» What the task asks:
Each line below that carries the string "Change" must appear in the answer.

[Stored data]
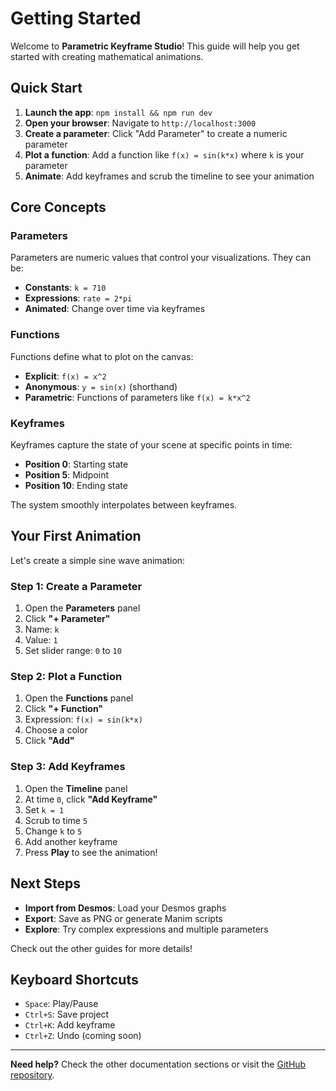 # Getting Started

Welcome to **Parametric Keyframe Studio**! This guide will help you get started with creating mathematical animations.

## Quick Start

1. **Launch the app**: `npm install && npm run dev`
2. **Open your browser**: Navigate to `http://localhost:3000`
3. **Create a parameter**: Click "Add Parameter" to create a numeric parameter
4. **Plot a function**: Add a function like `f(x) = sin(k*x)` where `k` is your parameter
5. **Animate**: Add keyframes and scrub the timeline to see your animation

## Core Concepts

### Parameters

Parameters are numeric values that control your visualizations. They can be:
- **Constants**: `k = 710`
- **Expressions**: `rate = 2*pi`
- **Animated**: Change over time via keyframes

### Functions

Functions define what to plot on the canvas:
- **Explicit**: `f(x) = x^2`
- **Anonymous**: `y = sin(x)` (shorthand)
- **Parametric**: Functions of parameters like `f(x) = k*x^2`

### Keyframes

Keyframes capture the state of your scene at specific points in time:
- **Position 0**: Starting state
- **Position 5**: Midpoint
- **Position 10**: Ending state

The system smoothly interpolates between keyframes.

## Your First Animation

Let's create a simple sine wave animation:

### Step 1: Create a Parameter

1. Open the **Parameters** panel
2. Click **"+ Parameter"**
3. Name: `k`
4. Value: `1`
5. Set slider range: `0` to `10`

### Step 2: Plot a Function

1. Open the **Functions** panel
2. Click **"+ Function"**
3. Expression: `f(x) = sin(k*x)`
4. Choose a color
5. Click **"Add"**

### Step 3: Add Keyframes

1. Open the **Timeline** panel
2. At time `0`, click **"Add Keyframe"**
3. Set `k = 1`
4. Scrub to time `5`
5. Change `k` to `5`
6. Add another keyframe
7. Press **Play** to see the animation!

## Next Steps

- **Import from Desmos**: Load your Desmos graphs
- **Export**: Save as PNG or generate Manim scripts
- **Explore**: Try complex expressions and multiple parameters

Check out the other guides for more details!

## Keyboard Shortcuts

- `Space`: Play/Pause
- `Ctrl+S`: Save project
- `Ctrl+K`: Add keyframe
- `Ctrl+Z`: Undo (coming soon)

---

**Need help?** Check the other documentation sections or visit the [GitHub repository](https://github.com/tsolomon89/manim-director-suite).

» Solution to the exercise:
- **Animated**: Change over time via keyframes
5. Change `k` to `5`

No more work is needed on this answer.